» What you will do
Return every line of the listing that includes the string "goto".

» Provided material
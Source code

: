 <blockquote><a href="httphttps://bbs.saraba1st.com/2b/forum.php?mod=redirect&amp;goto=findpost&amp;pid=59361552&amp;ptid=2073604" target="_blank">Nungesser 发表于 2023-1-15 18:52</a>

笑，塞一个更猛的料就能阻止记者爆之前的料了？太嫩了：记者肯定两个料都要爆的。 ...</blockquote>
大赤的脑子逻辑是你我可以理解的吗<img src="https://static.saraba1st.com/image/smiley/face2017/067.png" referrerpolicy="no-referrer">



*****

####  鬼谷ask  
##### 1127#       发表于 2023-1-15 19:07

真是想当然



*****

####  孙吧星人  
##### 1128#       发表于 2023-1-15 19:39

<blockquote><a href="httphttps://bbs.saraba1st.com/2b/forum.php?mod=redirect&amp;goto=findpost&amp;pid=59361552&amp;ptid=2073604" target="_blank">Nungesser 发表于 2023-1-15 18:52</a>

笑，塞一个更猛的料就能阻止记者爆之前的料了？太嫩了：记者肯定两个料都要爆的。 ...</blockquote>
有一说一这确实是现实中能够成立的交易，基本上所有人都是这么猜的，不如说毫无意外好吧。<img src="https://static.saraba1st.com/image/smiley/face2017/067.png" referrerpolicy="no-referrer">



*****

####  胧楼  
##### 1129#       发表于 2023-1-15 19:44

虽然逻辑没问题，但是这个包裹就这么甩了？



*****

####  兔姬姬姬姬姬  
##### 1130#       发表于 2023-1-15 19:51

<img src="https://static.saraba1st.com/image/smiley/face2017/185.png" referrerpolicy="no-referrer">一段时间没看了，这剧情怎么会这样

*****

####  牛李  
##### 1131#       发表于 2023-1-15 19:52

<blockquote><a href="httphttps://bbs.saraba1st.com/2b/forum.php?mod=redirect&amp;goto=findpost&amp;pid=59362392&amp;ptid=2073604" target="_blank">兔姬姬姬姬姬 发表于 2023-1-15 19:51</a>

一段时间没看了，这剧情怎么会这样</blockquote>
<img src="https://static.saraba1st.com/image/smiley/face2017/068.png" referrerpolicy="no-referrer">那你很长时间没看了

==

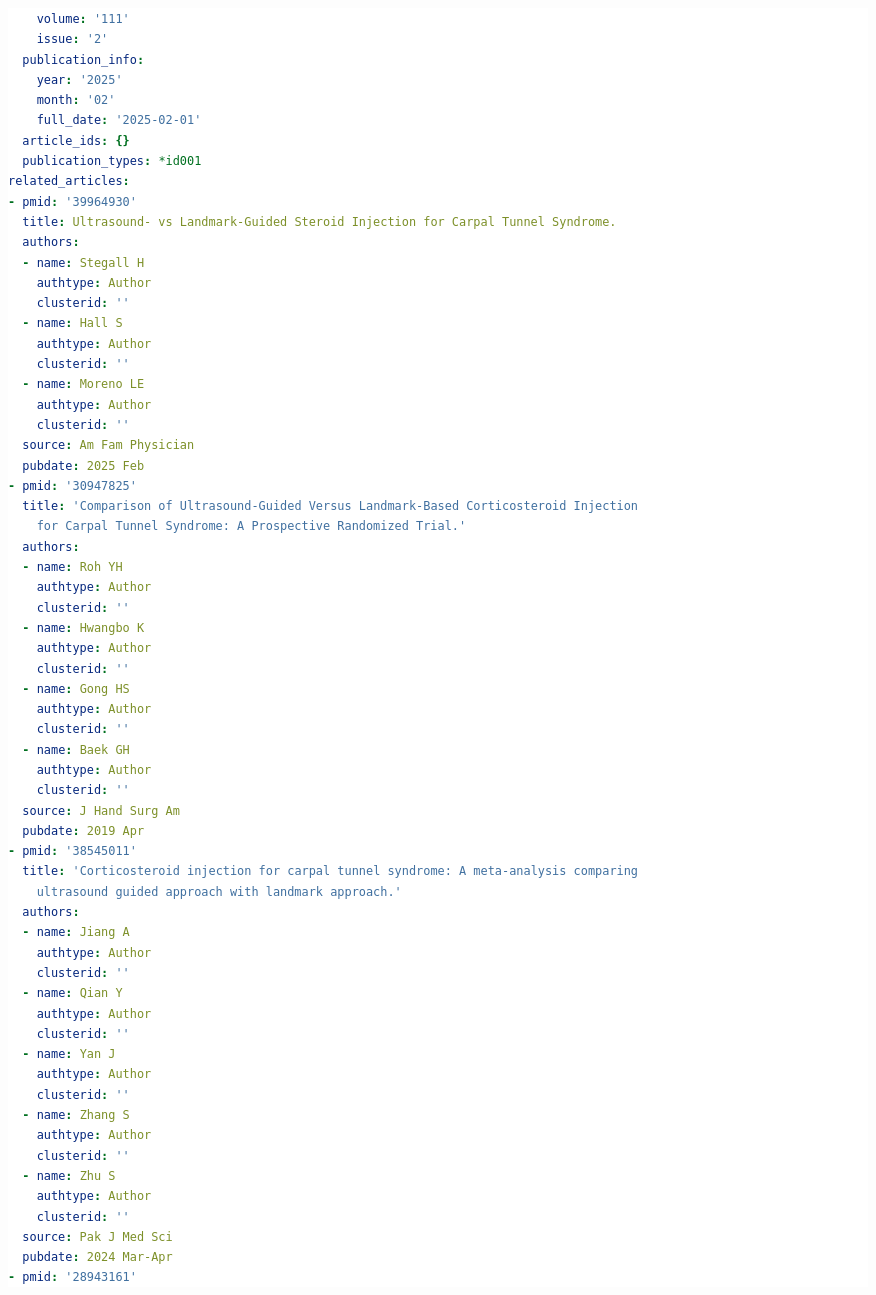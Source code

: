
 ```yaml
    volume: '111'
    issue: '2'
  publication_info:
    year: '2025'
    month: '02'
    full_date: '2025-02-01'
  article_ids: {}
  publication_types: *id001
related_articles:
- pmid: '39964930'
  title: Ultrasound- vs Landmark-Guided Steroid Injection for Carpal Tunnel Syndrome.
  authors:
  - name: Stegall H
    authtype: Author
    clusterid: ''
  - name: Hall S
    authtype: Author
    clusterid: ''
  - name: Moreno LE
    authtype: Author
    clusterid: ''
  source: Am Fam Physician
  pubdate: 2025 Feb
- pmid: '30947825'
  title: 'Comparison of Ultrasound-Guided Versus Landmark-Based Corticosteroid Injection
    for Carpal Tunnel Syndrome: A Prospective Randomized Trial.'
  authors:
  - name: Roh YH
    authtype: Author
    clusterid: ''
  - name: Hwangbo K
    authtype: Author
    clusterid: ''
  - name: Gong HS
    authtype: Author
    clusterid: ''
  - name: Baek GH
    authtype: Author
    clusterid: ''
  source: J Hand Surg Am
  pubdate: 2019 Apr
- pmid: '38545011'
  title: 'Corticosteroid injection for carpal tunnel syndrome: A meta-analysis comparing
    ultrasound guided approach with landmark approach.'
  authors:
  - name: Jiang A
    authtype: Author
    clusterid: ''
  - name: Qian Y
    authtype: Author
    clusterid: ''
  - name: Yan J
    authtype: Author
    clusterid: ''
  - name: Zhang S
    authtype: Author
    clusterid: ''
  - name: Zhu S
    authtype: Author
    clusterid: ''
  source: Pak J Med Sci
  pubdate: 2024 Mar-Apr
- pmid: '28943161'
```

» Response area
: <blockquote><a href="httphttps://bbs.saraba1st.com/2b/forum.php?mod=redirect&amp;goto=findpost&amp;pid=59361552&amp;ptid=2073604" target="_blank">Nungesser 发表于 2023-1-15 18:52</a>
<blockquote><a href="httphttps://bbs.saraba1st.com/2b/forum.php?mod=redirect&amp;goto=findpost&amp;pid=59361552&amp;ptid=2073604" target="_blank">Nungesser 发表于 2023-1-15 18:52</a>
<blockquote><a href="httphttps://bbs.saraba1st.com/2b/forum.php?mod=redirect&amp;goto=findpost&amp;pid=59362392&amp;ptid=2073604" target="_blank">兔姬姬姬姬姬 发表于 2023-1-15 19:51</a>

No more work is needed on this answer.